> WHAT IS BEING ASKED:
Restating the data word for word is all that is required.

> SUPPLIED ENTRIES:
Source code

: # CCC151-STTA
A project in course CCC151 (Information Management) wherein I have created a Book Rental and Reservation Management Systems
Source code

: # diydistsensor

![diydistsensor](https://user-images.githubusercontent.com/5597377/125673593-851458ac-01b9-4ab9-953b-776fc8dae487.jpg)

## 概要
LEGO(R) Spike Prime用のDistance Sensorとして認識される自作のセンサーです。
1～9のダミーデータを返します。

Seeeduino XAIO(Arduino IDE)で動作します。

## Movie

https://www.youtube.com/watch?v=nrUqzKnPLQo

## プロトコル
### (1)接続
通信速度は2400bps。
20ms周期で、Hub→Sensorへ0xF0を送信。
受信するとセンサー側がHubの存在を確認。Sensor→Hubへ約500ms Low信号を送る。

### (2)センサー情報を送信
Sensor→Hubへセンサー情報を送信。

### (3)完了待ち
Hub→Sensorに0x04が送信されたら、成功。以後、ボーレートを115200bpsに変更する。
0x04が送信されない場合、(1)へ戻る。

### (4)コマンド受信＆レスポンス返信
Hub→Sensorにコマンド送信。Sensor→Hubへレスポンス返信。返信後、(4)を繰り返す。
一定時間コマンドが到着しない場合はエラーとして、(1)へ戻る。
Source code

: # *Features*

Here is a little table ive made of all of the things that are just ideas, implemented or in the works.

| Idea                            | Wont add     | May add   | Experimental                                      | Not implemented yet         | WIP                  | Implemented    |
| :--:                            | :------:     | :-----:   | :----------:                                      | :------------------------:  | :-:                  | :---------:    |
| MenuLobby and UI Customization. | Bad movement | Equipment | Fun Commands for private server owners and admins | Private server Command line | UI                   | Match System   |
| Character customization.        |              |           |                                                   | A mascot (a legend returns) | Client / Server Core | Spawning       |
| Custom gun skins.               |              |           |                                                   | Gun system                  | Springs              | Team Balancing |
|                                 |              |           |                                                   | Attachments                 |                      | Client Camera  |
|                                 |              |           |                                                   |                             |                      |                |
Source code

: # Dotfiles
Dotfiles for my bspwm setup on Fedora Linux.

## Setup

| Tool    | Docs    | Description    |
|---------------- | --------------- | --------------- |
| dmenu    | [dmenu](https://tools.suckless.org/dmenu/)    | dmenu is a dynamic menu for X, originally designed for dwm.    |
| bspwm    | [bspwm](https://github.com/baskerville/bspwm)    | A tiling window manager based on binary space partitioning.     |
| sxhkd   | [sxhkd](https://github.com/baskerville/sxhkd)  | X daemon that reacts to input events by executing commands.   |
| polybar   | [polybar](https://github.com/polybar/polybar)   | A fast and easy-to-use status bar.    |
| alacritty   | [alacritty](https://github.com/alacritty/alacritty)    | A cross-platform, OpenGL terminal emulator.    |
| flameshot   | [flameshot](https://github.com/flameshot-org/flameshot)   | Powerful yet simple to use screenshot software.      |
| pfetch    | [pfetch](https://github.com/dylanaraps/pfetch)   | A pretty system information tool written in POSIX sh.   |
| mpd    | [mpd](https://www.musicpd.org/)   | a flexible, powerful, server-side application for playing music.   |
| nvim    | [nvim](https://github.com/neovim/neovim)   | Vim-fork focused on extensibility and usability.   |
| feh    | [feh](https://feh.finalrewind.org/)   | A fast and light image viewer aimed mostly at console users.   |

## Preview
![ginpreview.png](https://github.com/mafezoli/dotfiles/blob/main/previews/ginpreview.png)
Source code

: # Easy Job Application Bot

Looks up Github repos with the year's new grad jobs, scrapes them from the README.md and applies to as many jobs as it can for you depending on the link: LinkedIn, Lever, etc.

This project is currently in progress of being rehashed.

> ANSWER BOX:
Source code

: # CCC151-STTA
A project in course CCC151 (Information Management) wherein I have created a Book Rental and Reservation Management Systems
Source code

: # diydistsensor

![diydistsensor](https://user-images.githubusercontent.com/5597377/125673593-851458ac-01b9-4ab9-953b-776fc8dae487.jpg)

## 概要
LEGO(R) Spike Prime用のDistance Sensorとして認識される自作のセンサーです。
1～9のダミーデータを返します。

Seeeduino XAIO(Arduino IDE)で動作します。

## Movie

https://www.youtube.com/watch?v=nrUqzKnPLQo

## プロトコル
### (1)接続
通信速度は2400bps。
20ms周期で、Hub→Sensorへ0xF0を送信。
受信するとセンサー側がHubの存在を確認。Sensor→Hubへ約500ms Low信号を送る。

### (2)センサー情報を送信
Sensor→Hubへセンサー情報を送信。

### (3)完了待ち
Hub→Sensorに0x04が送信されたら、成功。以後、ボーレートを115200bpsに変更する。
0x04が送信されない場合、(1)へ戻る。

### (4)コマンド受信＆レスポンス返信
Hub→Sensorにコマンド送信。Sensor→Hubへレスポンス返信。返信後、(4)を繰り返す。
一定時間コマンドが到着しない場合はエラーとして、(1)へ戻る。
Source code

: # *Features*

Here is a little table ive made of all of the things that are just ideas, implemented or in the works.

| Idea                            | Wont add     | May add   | Experimental                                      | Not implemented yet         | WIP                  | Implemented    |
| :--:                            | :------:     | :-----:   | :----------:                                      | :------------------------:  | :-:                  | :---------:    |
| MenuLobby and UI Customization. | Bad movement | Equipment | Fun Commands for private server owners and admins | Private server Command line | UI                   | Match System   |
| Character customization.        |              |           |                                                   | A mascot (a legend returns) | Client / Server Core | Spawning       |
| Custom gun skins.               |              |           |                                                   | Gun system                  | Springs              | Team Balancing |
|                                 |              |           |                                                   | Attachments                 |                      | Client Camera  |
|                                 |              |           |                                                   |                             |                      |                |
Source code

: # Dotfiles
Dotfiles for my bspwm setup on Fedora Linux.

## Setup

| Tool    | Docs    | Description    |
|---------------- | --------------- | --------------- |
| dmenu    | [dmenu](https://tools.suckless.org/dmenu/)    | dmenu is a dynamic menu for X, originally designed for dwm.    |
| bspwm    | [bspwm](https://github.com/baskerville/bspwm)    | A tiling window manager based on binary space partitioning.     |
| sxhkd   | [sxhkd](https://github.com/baskerville/sxhkd)  | X daemon that reacts to input events by executing commands.   |
| polybar   | [polybar](https://github.com/polybar/polybar)   | A fast and easy-to-use status bar.    |
| alacritty   | [alacritty](https://github.com/alacritty/alacritty)    | A cross-platform, OpenGL terminal emulator.    |
| flameshot   | [flameshot](https://github.com/flameshot-org/flameshot)   | Powerful yet simple to use screenshot software.      |
| pfetch    | [pfetch](https://github.com/dylanaraps/pfetch)   | A pretty system information tool written in POSIX sh.   |
| mpd    | [mpd](https://www.musicpd.org/)   | a flexible, powerful, server-side application for playing music.   |
| nvim    | [nvim](https://github.com/neovim/neovim)   | Vim-fork focused on extensibility and usability.   |
| feh    | [feh](https://feh.finalrewind.org/)   | A fast and light image viewer aimed mostly at console users.   |

## Preview
![ginpreview.png](https://github.com/mafezoli/dotfiles/blob/main/previews/ginpreview.png)
Source code

: # Easy Job Application Bot

Looks up Github repos with the year's new grad jobs, scrapes them from the README.md and applies to as many jobs as it can for you depending on the link: LinkedIn, Lever, etc.

This project is currently in progress of being rehashed.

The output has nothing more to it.